For this exercise, restate word for word only the lines from the first line of the data to the line containing "simulation for path".
BEGIN
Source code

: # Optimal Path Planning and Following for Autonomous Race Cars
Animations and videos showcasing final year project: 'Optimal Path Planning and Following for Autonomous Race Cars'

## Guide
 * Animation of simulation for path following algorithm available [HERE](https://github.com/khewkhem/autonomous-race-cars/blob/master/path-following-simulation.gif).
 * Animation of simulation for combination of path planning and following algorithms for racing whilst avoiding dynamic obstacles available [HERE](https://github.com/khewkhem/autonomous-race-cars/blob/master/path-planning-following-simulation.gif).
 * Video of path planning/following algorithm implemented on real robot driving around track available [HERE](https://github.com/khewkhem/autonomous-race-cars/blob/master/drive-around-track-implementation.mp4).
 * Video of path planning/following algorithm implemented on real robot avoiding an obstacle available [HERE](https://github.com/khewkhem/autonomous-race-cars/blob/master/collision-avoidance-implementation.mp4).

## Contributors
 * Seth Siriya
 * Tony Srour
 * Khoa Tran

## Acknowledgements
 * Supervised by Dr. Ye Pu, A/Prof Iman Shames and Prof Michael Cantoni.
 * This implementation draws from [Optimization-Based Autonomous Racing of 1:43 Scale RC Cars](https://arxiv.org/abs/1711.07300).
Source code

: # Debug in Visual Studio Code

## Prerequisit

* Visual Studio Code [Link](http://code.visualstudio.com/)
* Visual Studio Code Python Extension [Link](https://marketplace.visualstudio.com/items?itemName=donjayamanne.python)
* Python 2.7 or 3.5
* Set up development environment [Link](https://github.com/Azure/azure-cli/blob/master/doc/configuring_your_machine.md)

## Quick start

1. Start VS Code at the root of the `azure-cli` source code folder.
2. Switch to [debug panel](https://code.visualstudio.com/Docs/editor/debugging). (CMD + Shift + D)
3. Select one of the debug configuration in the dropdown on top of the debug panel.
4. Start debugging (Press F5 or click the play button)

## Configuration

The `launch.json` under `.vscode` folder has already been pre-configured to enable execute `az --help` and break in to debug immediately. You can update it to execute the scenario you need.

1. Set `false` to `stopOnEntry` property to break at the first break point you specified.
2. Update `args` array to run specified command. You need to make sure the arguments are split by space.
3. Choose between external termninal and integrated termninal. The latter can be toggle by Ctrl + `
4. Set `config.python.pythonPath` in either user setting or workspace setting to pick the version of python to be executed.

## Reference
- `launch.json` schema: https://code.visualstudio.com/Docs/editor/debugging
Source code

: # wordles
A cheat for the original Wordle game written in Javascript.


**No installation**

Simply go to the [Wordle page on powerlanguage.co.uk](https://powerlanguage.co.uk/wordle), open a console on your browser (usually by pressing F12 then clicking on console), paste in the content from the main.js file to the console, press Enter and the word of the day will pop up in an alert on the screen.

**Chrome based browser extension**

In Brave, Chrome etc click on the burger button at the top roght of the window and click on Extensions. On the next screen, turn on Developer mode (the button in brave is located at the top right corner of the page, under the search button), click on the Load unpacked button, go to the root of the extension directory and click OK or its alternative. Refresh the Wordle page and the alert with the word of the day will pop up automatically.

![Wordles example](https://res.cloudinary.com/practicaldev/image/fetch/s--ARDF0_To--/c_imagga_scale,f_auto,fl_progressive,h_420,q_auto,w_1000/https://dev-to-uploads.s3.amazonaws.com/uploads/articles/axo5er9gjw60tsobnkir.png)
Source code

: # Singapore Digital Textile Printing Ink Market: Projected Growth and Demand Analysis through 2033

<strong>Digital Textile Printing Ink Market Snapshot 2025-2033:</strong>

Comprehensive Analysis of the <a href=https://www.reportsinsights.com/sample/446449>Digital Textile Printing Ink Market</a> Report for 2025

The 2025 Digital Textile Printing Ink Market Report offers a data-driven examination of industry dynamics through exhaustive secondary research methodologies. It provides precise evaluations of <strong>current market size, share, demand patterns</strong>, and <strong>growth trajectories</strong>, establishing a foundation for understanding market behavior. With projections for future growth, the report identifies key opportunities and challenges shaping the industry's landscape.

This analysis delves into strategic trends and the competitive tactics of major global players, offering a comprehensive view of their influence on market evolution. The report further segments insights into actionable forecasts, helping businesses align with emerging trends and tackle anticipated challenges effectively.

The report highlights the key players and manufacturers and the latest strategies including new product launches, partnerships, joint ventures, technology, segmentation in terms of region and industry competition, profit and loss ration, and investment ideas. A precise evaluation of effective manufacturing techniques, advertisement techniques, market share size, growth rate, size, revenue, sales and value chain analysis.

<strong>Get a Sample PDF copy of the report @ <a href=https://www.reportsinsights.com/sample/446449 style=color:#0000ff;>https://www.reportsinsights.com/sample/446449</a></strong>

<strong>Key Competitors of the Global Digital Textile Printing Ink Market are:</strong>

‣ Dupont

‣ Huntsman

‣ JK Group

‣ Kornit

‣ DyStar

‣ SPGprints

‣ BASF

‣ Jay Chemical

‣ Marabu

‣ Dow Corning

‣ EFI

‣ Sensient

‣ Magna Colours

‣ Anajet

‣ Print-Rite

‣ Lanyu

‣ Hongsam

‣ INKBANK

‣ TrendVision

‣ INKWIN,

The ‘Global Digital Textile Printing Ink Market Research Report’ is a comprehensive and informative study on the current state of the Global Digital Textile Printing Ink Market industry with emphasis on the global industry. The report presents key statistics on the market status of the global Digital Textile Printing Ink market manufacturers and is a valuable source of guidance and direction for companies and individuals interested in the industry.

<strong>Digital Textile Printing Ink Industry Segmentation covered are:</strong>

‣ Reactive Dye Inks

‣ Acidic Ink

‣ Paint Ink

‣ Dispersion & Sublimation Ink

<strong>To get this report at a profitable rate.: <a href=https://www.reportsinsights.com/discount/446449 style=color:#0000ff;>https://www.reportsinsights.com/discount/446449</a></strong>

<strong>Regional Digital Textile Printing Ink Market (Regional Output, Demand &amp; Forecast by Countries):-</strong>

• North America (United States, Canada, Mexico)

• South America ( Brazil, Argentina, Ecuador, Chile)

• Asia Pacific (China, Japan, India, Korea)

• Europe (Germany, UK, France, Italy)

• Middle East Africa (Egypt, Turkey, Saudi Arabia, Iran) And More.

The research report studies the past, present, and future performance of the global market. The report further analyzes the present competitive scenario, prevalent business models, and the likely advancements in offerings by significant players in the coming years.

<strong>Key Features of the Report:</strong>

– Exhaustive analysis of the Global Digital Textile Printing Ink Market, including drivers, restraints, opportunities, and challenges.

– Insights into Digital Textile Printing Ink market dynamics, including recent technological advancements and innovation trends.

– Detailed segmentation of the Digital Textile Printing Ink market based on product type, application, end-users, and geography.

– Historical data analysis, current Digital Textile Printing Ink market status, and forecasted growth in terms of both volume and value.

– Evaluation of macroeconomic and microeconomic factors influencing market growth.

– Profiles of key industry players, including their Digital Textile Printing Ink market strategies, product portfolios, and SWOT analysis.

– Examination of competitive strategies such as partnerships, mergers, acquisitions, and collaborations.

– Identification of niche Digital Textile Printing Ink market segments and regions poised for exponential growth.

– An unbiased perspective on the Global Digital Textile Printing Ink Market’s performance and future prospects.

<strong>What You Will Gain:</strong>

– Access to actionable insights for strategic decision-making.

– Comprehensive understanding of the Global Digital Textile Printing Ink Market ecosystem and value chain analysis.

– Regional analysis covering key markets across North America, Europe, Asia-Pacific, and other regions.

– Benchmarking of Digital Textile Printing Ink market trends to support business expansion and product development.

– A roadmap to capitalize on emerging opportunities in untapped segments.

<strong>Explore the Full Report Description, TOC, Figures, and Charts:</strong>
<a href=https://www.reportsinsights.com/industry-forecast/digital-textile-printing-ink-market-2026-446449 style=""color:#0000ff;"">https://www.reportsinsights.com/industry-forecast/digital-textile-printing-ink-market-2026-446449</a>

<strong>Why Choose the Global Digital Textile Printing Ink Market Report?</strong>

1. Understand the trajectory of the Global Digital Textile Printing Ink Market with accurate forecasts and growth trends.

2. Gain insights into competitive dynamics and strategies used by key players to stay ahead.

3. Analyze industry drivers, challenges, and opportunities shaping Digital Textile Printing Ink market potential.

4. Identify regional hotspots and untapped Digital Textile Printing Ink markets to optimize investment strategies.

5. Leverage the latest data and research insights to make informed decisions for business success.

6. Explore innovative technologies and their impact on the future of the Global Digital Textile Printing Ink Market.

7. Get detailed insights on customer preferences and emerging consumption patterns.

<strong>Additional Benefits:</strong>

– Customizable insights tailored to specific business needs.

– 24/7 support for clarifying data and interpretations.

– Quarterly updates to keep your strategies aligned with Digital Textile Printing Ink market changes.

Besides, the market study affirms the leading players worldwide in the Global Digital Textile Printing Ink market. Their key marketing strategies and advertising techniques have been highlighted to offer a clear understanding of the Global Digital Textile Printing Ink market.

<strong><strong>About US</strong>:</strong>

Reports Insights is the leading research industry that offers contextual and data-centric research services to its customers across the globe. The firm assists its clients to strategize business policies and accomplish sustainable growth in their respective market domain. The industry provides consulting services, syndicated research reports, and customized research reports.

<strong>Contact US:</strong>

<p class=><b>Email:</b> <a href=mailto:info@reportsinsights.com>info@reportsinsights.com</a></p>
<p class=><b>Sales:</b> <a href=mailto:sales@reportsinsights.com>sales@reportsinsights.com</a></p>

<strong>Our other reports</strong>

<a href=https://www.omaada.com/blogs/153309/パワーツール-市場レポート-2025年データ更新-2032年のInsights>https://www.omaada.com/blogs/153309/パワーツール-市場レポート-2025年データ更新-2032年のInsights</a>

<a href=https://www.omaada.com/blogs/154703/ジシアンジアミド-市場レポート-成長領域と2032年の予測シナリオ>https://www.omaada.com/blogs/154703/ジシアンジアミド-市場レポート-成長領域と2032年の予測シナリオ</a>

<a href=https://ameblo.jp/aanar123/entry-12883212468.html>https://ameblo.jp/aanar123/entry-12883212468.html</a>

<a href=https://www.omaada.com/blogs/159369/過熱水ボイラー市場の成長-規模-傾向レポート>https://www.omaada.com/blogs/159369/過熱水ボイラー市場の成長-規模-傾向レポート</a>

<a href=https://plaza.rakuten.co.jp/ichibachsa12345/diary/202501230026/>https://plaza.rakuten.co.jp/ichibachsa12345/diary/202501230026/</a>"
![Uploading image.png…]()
END
* **EXERCISE RESULT**:
Source code

: # Optimal Path Planning and Following for Autonomous Race Cars
Animations and videos showcasing final year project: 'Optimal Path Planning and Following for Autonomous Race Cars'

## Guide
 * Animation of simulation for path following algorithm available [HERE](https://github.com/khewkhem/autonomous-race-cars/blob/master/path-following-simulation.gif).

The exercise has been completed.